We will explain our approach with more detail using a practical example throughout the following paragraphs. We exemplary selected the ADPCM application benchmark and the AES application benchmark from the CHStone suite [11]. The CHStone suite is a collection of C-based application benchmarks specifically developed to be used to perform research in the area of high level synthesis (HLS). These applications represent signal processing tasks as well as compression which are quite common for IoT or mobile systems and that are quite compute heavy.

3.2.1 Interlay Emulation

Normally, an interlay fabric (including its size, primitives and routing architecture) will be optimized for instruction set extensions. In this paper we follow the approach described in [12] that uses a commercial-off-the-shelf FPGA instead. This will result in weaker area and performance numbers that we will report here but allows using industrial tools and to experiment with real hardware. We chose an FPGA area providing 2400 6-input LUTs, 6 BRAMs, and 18 DSP blocks as our interlay. This FPGA region corresponds very closely to the die area that the NEON SIMD unit is occupying within the ARM SoC of a Cortex-A9 that is implemented on a Zynq SoC. We used 4 BRAMs as the assumed hardened register file providing two 128-bit vector operands and one 128-bit vector result and a few more control signals. As shown in Figure 2 we used strict resource and routing bounding boxes to precisely emulate an interlay.

3.2.2 Custom Instruction Selection

We used the Gem5 simulator to obtain profiling and execution traces of the ADPCM and the AES benchmarks. The Gem5 simulator was configured to simulate the characteristics of the ARM Cortex-A9 processor (which we have been using for our experiments) similarly as described in [13]. Figure 3 shows a segment of the function trace corresponding to the execution of the ADPCM benchmark. Similarly, Figure 4 shows a segment of the function trace corresponding to the execution of the AES benchmark. These figures help to visualize the amount of execution time of the different
kernel functions.

The ADPCM application uses 15 functions whereof 7 (“encode”, “decode”, “upzero”, “filtex”, “uppol2”, “quantl”, “uppol1”) contribute to 90% of the total execution of the application, as shown in Figure 3. These are suitable candidates to be mapped to the interlay as one set of ADPCM-specific custom instructions. Please note that one interlay may implement multiple different custom instructions in one configuration if permitted by the resources.

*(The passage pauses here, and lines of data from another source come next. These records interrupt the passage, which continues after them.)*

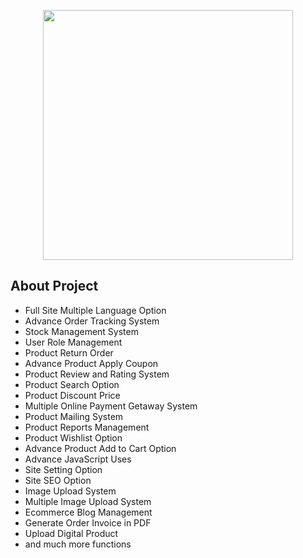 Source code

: <p align="center"><a href="https://laravel.com" target="_blank"><img src="https://raw.githubusercontent.com/laravel/art/master/logo-lockup/5%20SVG/2%20CMYK/1%20Full%20Color/laravel-logolockup-cmyk-red.svg" width="400"></a></p>


## About Project
- Full Site Multiple Language Option
- Advance Order Tracking System
- Stock Management System
- User Role Management
- Product Return Order
- Advance Product Apply Coupon
- Product Review and Rating System
- Product Search Option
- Product Discount Price
- Multiple Online Payment Getaway System
- Product Mailing System
- Product Reports Management
- Product Wishlist Option
- Advance Product Add to Cart Option
- Advance JavaScript Uses
- Site Setting Option
- Site SEO Option
- Image Upload System
- Multiple Image Upload System
- Ecommerce Blog Management
- Generate Order Invoice  in PDF
- Upload Digital Product
- and much more functions
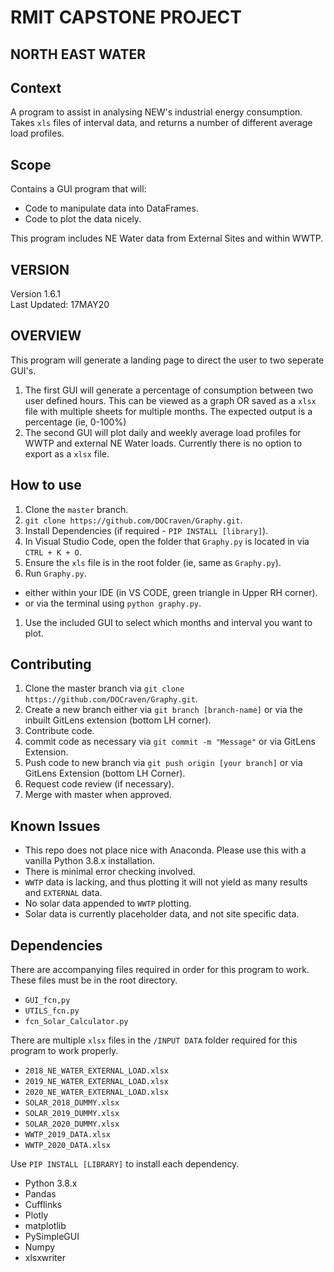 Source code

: 
# RMIT CAPSTONE PROJECT 
## NORTH EAST WATER

## Context
A program to assist in analysing NEW's industrial energy consumption. Takes `xls` files of interval data, and returns a number of different average load profiles. 

## Scope

Contains a GUI program that will:

- Code to manipulate data into DataFrames.
- Code to plot the data nicely.

This program includes NE Water data from External Sites and within WWTP. 


## VERSION 

Version 1.6.1  
Last Updated: 17MAY20


## OVERVIEW
This program will generate a landing page to direct the user to two seperate GUI's. 

1.  The first GUI will generate a percentage of consumption between two user defined hours. This can be viewed as a graph OR saved as a `xlsx` file with multiple sheets for multiple months. The expected output is a percentage (ie, 0-100%)
1.  The second GUI will plot daily and weekly average load profiles for WWTP and external NE Water loads. Currently there is no option to export as a `xlsx` file. 

## How to use

1. Clone the `master` branch. 
  1.   `git clone https://github.com/DOCraven/Graphy.git`.
1. Install Dependencies (if required - `PIP INSTALL [library]`).
1. In Visual Studio Code, open the folder that `Graphy.py` is located in via `CTRL + K + O`.
1. Ensure the `xls` file is in the root folder (ie, same as `Graphy.py`).
1. Run `Graphy.py`. 
-  either within your IDE (in VS CODE, green triangle in Upper RH corner).
-  or via the terminal using  `python graphy.py`.
1. Use the included GUI to select which months and interval you want to plot.


## Contributing 
1.  Clone the master branch via `git clone https://github.com/DOCraven/Graphy.git`.
1.  Create a new branch either via `git branch [branch-name]` or via the inbuilt GitLens extension (bottom LH corner).
1.  Contribute code.
1.  commit code as necessary via `git commit -m "Message"` or via GitLens Extension.
1.  Push code to new branch via `git push origin [your branch]` or via GitLens Extension (bottom LH Corner).
1.  Request code review (if necessary).
1.  Merge with master when approved.

## Known Issues


- This repo does not place nice with Anaconda. Please use this with a vanilla Python 3.8.x installation.
- There is minimal error checking involved. 
- `WWTP` data is lacking, and thus plotting it will not yield as many results and `EXTERNAL` data. 
- No solar data appended to `WWTP` plotting. 
- Solar data is currently placeholder data, and not site specific data. 


## Dependencies

There are accompanying files required in order for this program to work. These files must be in the root directory. 
-  `GUI_fcn,py`
-  `UTILS_fcn.py`
-  `fcn_Solar_Calculator.py`

There are multiple `xlsx` files in the `/INPUT DATA` folder required for this program to work properly. 
-  `2018_NE_WATER_EXTERNAL_LOAD.xlsx`
-  `2019_NE_WATER_EXTERNAL_LOAD.xlsx`
-  `2020_NE_WATER_EXTERNAL_LOAD.xlsx`
-  `SOLAR_2018_DUMMY.xlsx`
-  `SOLAR_2019_DUMMY.xlsx`
-  `SOLAR_2020_DUMMY.xlsx`
-  `WWTP_2019_DATA.xlsx`
-  `WWTP_2020_DATA.xlsx`


Use `PIP INSTALL [LIBRARY]` to install each dependency. 

-  Python 3.8.x
-  Pandas
-  Cufflinks
-  Plotly 
-  matplotlib
-  PySimpleGUI
-  Numpy
-  xlsxwriter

Likewise, the AES application uses 11 functions with 5 candidate functions (“AddRoundKey_InversMixColumn”, “MixColumn_AddRoundKey”, “KeySchedule”, “ByteSub_Shift Row”, and “InversShiftRowByteSub”) that together represent 90% of the total AES execution time. In general, we follow a greedy approach that tries to boost acceleration by mapping the most compute intense functions first until we are running out of interlay resources.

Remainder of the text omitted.